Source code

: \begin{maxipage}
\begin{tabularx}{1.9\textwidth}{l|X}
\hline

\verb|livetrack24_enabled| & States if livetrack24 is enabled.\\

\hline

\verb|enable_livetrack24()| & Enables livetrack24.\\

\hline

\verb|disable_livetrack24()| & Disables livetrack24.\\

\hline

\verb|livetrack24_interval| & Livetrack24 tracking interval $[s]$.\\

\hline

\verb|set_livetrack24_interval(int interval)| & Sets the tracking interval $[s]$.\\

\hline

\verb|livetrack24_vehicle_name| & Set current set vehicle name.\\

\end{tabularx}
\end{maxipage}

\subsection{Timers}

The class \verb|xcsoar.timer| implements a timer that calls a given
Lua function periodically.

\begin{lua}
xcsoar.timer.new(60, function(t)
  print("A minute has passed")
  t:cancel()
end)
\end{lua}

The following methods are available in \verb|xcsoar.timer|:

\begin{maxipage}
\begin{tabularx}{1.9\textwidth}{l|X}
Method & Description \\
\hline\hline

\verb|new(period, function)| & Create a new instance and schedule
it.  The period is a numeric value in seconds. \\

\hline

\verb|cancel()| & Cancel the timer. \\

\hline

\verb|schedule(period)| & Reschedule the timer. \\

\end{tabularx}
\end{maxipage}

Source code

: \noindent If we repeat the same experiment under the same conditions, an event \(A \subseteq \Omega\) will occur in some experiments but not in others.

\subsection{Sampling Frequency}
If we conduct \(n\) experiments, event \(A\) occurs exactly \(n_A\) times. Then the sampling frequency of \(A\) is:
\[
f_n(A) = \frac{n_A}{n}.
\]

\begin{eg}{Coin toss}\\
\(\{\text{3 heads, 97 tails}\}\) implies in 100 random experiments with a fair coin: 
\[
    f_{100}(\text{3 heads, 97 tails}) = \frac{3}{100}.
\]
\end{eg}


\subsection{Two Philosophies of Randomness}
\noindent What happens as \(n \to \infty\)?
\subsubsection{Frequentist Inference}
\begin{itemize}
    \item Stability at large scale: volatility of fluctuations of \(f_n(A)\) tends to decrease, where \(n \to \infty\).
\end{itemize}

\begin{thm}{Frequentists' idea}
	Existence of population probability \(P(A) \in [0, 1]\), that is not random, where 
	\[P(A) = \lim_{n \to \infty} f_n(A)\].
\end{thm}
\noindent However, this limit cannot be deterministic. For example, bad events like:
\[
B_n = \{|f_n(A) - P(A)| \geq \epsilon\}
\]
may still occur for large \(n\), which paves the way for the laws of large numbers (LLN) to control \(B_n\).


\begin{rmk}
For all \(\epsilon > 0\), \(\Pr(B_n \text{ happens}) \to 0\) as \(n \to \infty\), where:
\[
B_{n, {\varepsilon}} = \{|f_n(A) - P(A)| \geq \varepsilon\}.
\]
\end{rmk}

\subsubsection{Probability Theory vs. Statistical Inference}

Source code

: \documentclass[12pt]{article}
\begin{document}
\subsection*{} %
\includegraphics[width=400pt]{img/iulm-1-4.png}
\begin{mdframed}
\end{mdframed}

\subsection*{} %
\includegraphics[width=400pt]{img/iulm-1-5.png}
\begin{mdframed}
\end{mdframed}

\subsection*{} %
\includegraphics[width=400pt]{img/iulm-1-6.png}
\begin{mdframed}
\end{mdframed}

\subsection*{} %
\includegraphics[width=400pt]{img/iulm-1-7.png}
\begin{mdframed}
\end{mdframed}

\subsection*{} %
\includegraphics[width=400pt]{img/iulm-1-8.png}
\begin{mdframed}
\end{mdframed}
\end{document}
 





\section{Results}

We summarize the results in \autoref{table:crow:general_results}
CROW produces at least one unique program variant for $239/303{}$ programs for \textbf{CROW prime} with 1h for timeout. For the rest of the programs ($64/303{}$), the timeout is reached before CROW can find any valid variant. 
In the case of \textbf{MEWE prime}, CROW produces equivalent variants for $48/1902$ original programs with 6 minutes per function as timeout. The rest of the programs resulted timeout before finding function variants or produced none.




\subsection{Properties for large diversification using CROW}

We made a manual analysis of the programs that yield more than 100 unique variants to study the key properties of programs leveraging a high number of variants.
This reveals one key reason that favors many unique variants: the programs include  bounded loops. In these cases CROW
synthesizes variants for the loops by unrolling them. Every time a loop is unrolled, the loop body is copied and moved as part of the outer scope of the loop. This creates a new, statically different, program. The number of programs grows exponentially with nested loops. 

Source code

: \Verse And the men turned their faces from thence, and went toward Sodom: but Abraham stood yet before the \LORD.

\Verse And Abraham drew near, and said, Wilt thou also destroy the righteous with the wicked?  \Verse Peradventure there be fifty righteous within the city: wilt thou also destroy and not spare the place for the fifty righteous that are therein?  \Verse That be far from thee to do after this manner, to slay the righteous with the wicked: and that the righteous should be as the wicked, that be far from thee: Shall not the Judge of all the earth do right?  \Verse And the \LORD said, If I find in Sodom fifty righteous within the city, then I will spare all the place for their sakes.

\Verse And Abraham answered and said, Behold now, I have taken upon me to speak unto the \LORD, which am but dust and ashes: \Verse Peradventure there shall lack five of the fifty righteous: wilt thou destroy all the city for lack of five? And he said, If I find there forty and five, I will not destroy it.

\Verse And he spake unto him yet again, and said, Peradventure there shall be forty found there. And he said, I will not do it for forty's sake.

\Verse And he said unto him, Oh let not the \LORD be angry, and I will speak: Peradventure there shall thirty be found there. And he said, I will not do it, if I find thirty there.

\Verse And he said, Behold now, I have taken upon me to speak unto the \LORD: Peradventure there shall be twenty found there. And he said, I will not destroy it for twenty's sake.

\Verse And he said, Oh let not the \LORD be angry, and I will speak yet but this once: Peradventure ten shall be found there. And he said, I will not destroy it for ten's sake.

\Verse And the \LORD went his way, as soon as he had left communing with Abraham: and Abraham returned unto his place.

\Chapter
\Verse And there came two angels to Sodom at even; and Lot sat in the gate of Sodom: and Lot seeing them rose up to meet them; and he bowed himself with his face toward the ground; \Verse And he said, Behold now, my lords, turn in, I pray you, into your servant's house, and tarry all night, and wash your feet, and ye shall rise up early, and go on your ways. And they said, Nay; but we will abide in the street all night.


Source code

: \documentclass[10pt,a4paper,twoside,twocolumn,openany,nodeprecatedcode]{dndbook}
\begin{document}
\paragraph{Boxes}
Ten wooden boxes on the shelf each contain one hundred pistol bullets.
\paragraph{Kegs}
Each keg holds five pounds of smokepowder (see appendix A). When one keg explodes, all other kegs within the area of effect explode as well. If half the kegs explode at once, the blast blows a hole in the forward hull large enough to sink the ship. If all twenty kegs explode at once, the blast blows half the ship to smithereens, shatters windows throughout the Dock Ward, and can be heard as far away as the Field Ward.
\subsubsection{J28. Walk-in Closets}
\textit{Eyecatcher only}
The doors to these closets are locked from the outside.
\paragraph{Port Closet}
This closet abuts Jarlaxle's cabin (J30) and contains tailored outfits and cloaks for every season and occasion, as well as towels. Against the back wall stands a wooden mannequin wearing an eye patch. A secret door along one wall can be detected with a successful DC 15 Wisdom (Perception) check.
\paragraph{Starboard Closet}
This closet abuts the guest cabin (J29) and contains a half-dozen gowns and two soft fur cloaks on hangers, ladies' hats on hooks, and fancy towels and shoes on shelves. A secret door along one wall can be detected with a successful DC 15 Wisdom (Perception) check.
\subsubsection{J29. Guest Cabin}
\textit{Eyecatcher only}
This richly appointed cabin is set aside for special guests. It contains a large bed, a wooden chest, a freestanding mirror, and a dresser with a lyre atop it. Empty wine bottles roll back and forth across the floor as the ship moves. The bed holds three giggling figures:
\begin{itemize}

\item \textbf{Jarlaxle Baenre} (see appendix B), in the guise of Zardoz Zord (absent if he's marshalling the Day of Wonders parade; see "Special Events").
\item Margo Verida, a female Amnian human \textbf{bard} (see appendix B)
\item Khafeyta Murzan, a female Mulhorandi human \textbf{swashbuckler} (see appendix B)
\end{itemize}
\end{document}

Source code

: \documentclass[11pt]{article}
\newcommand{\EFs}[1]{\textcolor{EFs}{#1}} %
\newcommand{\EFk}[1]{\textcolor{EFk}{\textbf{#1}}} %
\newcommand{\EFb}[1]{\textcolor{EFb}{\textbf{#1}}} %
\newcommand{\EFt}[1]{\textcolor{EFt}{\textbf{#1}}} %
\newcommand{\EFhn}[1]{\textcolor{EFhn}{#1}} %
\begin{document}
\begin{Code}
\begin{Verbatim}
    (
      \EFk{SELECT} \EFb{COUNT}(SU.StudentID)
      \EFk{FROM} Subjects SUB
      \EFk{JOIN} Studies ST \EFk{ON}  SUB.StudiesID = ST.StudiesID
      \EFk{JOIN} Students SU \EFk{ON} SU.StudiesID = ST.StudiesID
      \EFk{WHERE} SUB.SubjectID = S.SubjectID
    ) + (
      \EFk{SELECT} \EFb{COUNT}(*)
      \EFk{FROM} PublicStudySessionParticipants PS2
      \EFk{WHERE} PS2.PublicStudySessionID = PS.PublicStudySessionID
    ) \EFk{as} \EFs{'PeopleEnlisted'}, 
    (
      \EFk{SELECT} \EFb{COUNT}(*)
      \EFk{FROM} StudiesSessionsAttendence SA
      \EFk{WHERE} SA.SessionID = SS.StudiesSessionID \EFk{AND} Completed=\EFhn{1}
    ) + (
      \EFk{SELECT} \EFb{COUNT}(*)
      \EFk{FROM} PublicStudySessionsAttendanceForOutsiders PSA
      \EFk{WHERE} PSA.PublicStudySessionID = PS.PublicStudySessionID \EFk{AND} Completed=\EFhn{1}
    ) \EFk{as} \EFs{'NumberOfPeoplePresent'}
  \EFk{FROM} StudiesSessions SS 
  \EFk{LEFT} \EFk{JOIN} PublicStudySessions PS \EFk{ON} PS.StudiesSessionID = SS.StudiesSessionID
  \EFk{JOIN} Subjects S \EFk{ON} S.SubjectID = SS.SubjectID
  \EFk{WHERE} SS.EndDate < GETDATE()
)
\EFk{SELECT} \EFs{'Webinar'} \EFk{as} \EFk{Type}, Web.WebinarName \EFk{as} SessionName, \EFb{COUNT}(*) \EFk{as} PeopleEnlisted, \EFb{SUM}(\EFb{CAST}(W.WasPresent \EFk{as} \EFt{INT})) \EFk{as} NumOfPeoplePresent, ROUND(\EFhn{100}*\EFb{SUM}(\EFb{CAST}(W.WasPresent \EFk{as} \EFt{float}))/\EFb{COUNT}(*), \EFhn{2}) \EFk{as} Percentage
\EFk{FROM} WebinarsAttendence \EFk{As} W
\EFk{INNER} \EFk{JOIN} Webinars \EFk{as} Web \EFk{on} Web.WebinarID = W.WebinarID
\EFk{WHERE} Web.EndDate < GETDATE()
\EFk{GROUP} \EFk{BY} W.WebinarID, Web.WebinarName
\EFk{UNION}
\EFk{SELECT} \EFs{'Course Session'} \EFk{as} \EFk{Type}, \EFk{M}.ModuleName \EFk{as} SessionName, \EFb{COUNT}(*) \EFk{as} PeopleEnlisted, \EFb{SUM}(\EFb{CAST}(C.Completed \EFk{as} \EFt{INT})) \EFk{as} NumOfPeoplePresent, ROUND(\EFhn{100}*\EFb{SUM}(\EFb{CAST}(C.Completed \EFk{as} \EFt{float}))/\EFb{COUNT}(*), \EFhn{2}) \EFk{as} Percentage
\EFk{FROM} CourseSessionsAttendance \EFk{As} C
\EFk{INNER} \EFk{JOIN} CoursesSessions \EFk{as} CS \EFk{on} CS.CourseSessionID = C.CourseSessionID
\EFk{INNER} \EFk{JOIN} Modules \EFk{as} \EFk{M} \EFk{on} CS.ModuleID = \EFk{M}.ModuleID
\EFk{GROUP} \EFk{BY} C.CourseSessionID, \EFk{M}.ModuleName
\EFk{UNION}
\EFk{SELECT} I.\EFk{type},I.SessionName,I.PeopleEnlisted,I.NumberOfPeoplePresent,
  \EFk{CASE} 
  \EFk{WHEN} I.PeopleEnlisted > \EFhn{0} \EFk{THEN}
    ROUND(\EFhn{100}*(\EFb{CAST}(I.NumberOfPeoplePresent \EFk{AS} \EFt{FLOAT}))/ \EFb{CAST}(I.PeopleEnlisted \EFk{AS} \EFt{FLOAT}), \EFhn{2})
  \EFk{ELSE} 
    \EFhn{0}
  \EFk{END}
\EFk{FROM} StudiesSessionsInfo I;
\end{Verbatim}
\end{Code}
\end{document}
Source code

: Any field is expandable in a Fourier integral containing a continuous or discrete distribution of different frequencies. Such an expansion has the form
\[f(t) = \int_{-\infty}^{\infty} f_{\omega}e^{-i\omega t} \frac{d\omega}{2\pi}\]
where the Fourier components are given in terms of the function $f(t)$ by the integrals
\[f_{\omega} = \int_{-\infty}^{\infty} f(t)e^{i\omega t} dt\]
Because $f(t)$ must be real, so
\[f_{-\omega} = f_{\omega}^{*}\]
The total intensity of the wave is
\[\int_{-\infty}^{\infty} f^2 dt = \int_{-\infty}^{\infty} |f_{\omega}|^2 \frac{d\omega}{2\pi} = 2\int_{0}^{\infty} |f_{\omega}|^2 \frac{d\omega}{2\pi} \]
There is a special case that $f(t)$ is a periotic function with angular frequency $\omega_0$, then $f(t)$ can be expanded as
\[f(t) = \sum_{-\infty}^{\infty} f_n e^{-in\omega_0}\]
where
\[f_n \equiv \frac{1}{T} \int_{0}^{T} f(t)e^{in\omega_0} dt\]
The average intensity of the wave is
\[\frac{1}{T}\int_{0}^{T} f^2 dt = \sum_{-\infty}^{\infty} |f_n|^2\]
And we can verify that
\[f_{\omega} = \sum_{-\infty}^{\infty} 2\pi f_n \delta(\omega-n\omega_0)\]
══════════
_TASK STATEMENT_
Where in the records does the string "experiments" appear? Copy every line that has it.

_ANSWER BOX_
: \noindent If we repeat the same experiment under the same conditions, an event \(A \subseteq \Omega\) will occur in some experiments but not in others.
If we conduct \(n\) experiments, event \(A\) occurs exactly \(n_A\) times. Then the sampling frequency of \(A\) is:
\(\{\text{3 heads, 97 tails}\}\) implies in 100 random experiments with a fair coin: 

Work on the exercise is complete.